• [What to produce]: Return every line of the data that contains the string "negative".

• [Provided records]:
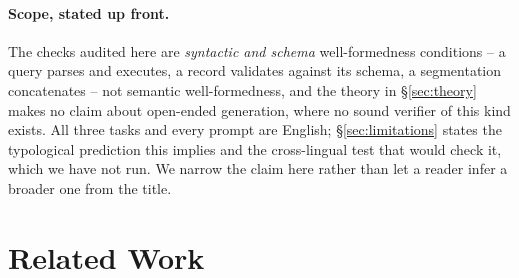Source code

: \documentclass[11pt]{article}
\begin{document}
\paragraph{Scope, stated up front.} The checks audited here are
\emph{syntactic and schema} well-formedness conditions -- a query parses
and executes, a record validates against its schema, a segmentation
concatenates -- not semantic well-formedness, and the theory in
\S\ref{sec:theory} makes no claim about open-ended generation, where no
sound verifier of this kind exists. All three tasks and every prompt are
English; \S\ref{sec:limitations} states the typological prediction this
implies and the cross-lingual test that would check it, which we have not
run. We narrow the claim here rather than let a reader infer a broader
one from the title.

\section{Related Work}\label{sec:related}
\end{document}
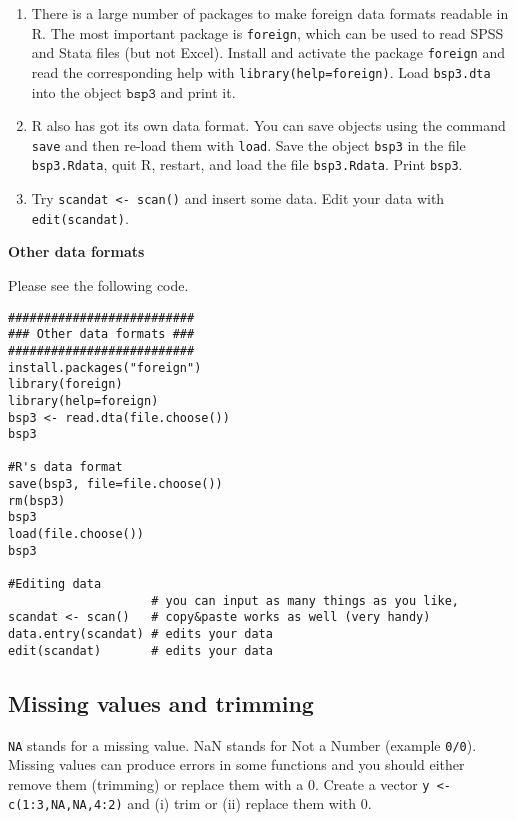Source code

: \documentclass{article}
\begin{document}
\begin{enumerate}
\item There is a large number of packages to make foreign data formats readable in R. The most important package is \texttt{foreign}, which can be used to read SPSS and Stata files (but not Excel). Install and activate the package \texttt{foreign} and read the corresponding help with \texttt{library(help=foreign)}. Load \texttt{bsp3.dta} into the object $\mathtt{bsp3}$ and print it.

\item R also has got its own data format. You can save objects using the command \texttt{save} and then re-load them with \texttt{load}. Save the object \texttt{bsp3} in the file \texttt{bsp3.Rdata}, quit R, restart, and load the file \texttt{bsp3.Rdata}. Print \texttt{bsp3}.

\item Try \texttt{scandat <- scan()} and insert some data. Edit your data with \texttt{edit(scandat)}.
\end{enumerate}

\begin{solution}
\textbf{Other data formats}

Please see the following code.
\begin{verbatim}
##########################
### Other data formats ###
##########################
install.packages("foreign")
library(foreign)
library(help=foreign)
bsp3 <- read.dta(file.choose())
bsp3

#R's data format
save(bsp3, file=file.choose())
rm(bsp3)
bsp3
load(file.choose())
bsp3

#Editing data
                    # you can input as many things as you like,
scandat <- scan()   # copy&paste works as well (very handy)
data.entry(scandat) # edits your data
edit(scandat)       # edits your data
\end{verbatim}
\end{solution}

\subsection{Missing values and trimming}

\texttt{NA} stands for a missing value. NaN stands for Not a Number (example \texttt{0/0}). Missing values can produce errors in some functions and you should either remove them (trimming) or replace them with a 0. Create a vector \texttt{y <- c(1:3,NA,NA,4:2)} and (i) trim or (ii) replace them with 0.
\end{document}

==

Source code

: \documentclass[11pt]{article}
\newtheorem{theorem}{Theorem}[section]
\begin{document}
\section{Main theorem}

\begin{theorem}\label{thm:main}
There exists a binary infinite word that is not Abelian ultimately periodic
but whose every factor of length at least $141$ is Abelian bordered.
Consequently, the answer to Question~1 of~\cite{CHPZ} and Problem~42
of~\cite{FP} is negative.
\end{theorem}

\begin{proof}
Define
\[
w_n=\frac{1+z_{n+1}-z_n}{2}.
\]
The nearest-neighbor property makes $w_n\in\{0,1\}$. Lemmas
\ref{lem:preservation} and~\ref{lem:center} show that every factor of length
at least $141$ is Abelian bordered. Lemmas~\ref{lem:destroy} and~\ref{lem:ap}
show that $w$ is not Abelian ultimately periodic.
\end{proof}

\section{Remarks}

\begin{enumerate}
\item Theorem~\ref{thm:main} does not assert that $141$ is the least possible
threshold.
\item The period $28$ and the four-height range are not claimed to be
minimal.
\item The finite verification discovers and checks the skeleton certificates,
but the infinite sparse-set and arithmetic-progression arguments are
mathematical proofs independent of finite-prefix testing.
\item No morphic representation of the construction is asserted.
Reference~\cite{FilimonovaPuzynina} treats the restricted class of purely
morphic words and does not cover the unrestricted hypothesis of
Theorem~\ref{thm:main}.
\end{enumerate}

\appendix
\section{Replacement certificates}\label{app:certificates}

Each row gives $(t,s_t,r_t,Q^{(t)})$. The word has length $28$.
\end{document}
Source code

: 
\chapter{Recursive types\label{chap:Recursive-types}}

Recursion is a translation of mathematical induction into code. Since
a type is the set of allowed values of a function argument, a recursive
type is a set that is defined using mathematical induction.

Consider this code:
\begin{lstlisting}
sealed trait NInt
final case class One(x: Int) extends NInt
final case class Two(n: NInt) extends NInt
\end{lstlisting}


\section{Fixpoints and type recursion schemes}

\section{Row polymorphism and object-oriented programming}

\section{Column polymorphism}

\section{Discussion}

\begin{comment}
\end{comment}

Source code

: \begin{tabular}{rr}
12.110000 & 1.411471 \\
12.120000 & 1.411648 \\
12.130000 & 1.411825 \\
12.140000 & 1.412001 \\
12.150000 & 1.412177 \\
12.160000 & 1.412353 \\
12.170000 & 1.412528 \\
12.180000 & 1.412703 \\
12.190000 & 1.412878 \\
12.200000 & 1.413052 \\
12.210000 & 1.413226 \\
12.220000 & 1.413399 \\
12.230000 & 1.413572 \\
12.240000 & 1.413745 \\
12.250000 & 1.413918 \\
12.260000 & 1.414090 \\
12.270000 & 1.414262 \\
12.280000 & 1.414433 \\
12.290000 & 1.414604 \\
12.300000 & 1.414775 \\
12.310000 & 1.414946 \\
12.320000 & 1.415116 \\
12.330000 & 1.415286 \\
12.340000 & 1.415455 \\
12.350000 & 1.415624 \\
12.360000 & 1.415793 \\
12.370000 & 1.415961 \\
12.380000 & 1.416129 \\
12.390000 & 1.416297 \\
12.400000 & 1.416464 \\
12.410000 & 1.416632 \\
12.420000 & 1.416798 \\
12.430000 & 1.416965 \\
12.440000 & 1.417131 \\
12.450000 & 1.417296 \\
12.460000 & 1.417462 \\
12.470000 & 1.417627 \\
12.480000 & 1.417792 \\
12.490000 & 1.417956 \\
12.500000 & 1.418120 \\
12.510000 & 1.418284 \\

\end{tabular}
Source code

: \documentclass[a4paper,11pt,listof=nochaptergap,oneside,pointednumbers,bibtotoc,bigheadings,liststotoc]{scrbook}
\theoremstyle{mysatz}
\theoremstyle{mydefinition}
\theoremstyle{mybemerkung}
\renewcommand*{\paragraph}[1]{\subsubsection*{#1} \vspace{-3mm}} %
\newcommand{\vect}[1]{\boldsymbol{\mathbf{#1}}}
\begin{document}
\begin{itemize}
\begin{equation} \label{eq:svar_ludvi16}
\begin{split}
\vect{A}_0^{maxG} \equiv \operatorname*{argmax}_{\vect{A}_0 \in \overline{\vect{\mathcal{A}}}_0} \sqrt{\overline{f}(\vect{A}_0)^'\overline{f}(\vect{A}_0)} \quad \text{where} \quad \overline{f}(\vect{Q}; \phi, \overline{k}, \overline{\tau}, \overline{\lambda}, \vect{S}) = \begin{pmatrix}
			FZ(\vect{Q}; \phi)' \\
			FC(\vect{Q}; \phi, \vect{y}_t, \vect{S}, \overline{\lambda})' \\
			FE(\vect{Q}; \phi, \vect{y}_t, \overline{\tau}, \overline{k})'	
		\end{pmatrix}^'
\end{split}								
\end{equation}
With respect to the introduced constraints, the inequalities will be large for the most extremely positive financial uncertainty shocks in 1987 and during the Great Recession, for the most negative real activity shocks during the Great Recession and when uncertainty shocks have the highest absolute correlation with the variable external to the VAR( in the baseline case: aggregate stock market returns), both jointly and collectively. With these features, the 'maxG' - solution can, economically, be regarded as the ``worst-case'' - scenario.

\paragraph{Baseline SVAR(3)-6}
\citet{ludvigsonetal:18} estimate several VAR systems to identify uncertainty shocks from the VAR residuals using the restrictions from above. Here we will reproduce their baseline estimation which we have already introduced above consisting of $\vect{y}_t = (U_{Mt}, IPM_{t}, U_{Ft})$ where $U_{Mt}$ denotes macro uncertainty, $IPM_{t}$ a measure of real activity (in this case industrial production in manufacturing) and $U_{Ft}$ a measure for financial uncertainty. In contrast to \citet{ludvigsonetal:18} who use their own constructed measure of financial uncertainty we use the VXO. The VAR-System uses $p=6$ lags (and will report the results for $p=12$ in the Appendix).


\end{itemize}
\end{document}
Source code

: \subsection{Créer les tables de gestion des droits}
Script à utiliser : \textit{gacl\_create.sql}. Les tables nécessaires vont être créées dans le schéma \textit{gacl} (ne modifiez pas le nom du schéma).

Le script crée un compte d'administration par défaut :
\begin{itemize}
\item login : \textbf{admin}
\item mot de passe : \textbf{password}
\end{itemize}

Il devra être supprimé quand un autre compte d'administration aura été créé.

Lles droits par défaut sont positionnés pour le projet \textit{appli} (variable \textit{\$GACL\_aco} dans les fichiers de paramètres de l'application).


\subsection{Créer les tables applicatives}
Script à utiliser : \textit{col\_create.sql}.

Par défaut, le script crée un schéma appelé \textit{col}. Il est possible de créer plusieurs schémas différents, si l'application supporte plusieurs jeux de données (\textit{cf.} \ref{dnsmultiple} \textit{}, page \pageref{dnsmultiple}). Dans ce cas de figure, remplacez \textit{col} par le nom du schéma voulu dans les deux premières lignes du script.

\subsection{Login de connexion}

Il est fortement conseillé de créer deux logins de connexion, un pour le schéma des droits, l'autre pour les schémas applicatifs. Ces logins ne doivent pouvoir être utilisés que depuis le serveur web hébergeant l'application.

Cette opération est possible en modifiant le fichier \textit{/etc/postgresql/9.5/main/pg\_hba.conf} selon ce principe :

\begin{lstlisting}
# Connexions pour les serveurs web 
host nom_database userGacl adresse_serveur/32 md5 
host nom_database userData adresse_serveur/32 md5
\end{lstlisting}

• [Answer space]:
of~\cite{FP} is negative.
With respect to the introduced constraints, the inequalities will be large for the most extremely positive financial uncertainty shocks in 1987 and during the Great Recession, for the most negative real activity shocks during the Great Recession and when uncertainty shocks have the highest absolute correlation with the variable external to the VAR( in the baseline case: aggregate stock market returns), both jointly and collectively. With these features, the 'maxG' - solution can, economically, be regarded as the ``worst-case'' - scenario.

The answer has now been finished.